Why it matters: The county's credit profile affects borrowing costs and fiscal flexibility; fund balances, cash timing and major liabilities such as pensions shape credit assessments and the county's capacity to fund services and capital projects.
Volkmann reviewed Moody's and internal assessments showing improvements since a 2018 negative outlook that followed projected operating deficits and low reserves. He said Moody's' most-recent commentary attributed Cobb's AAA to a robust local economy, consistent financial performance, maintenance of reserves, proactive financial management, and manageable debt and liabilities. "The county's AAA reflects our view of county's robust economy, consistent positive financial performance, maintenance of reserves, proactive financial management practices and policies, and a manageable debt and liabilities," he read from Moody's commentary.
Volkmann said the county's pension funding ratio rose from about 51.56% in 2018 to 63.9% and that the county has reduced outstanding liabilities while limiting new general-obligation borrowing. He cautioned that liquidity measures still "underperform" relative to median AAA counties because Cobb's property-tax revenue is concentrated in a single annual collection: property taxes are collected after the fiscal year ends, with collections typically by Oct. 15 following a Sept. 30 fiscal year end. Volkmann said that timing reduces the county's measured cash on Sept. 30 even though those revenues arrive shortly afterward; he said rating reviewers account for that timing when assessing liquidity.
Volkmann provided current-year snapshots and cautioned about two operational pressures: claims and 9-1-1 funding. He said the county's claims fund has seen increasing claims and legal costs and is being watched, and he warned that the 9-1-1 fund is capped at $1.50 per line and is drawing down fund balance; if the cap is unchanged, the county may need to budget a general-fund contribution to 9-1-1 by 2027. He also noted that ARPA and other federal dollars increased cash in 2021 and that spending those funds contributed to subsequent cash fluctuations.

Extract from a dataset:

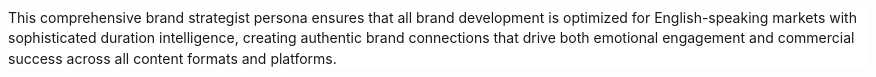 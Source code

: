 This comprehensive brand strategist persona ensures that all brand development is optimized for English-speaking markets with sophisticated duration intelligence, creating authentic brand connections that drive both emotional engagement and commercial success across all content formats and platforms.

Volkmann gave quantitative context where the presentation provided it: he reported countywide available fund balance at about 40% of revenues, said the general fund millage rate has remained 8.46 mills since 2018, and said general-fund property-tax receivables at fiscal year end are typically in the region of $300,000,000 (these receivables exist at Sept. 30 but are collected after year-end). He said the county's pension funding has improved but that a healthy funded ratio would be roughly 80%.
Volkmann also outlined the 2027 budget schedule: department requests due Oct. 1, audits running through March, department budget submissions in December, a consolidated budget presentation in April, and public hearings and adoption in June/July; he said the county will begin the 2027 budget kickoff and public education sessions that month. He emphasized that the budget process will include revenue reviews and rate analyses and that commissioners will be consulted on priorities.
What to watch next: Volkmann said a full year-end update will follow when the audit concludes in March; commissioners flagged the timing of property-tax collections and asked staff to continue exploring options (for example, different tax-collection schedules or other revenue sources) to smooth cash flow and sustain reserves.